Data extracted from a collection
◆ ◆ ◆ ◆ ◆

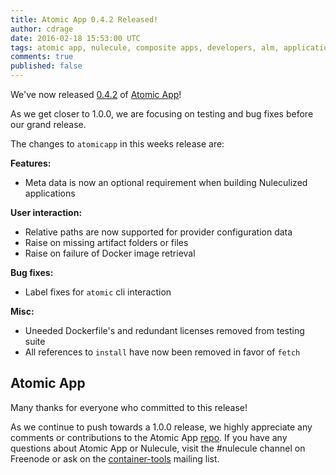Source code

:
 ```yaml
---
title: Atomic App 0.4.2 Released!
author: cdrage
date: 2016-02-18 15:53:00 UTC
tags: atomic app, nulecule, composite apps, developers, alm, application lifecycle
comments: true
published: false
---
```


We've now released [0.4.2](https://github.com/projectatomic/atomicapp/releases) of [Atomic App](http://www.projectatomic.io/docs/atomicapp/)!

As we get closer to 1.0.0, we are focusing on testing and bug fixes before our grand release.

The changes to `atomicapp` in this weeks release are:
  
__Features:__

  - Meta data is now an optional requirement when building Nuleculized applications

__User interaction:__

  - Relative paths are now supported for provider configuration data
  - Raise on missing artifact folders or files
  - Raise on failure of Docker image retrieval

__Bug fixes:__

  - Label fixes for `atomic` cli interaction
 
__Misc:__

  - Uneeded Dockerfile's and redundant licenses removed from testing suite
  - All references to `install` have now been removed in favor of `fetch`


## Atomic App

Many thanks for everyone who committed to this release!

As we continue to push towards a 1.0.0 release, we highly appreciate any comments or contributions to the Atomic App [repo](https://github.com/projectatomic/atomicapp). If you have any questions about Atomic App or Nulecule, visit the #nulecule channel on Freenode or ask on the [container-tools](https://www.redhat.com/mailman/listinfo/container-tools) mailing list.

◆ ◆ ◆ ◆ ◆

- [Activity]
Starting with the first line of the data, transcribe every line exactly through the one containing "- Raise on failure". No pictures go in.

- [Response]
Source code

:
 ```yaml
---
title: Atomic App 0.4.2 Released!
author: cdrage
date: 2016-02-18 15:53:00 UTC
tags: atomic app, nulecule, composite apps, developers, alm, application lifecycle
comments: true
published: false
---
```


We've now released [0.4.2](https://github.com/projectatomic/atomicapp/releases) of [Atomic App](http://www.projectatomic.io/docs/atomicapp/)!

As we get closer to 1.0.0, we are focusing on testing and bug fixes before our grand release.

The changes to `atomicapp` in this weeks release are:
  
__Features:__

  - Meta data is now an optional requirement when building Nuleculized applications

__User interaction:__

  - Relative paths are now supported for provider configuration data
  - Raise on missing artifact folders or files
  - Raise on failure of Docker image retrieval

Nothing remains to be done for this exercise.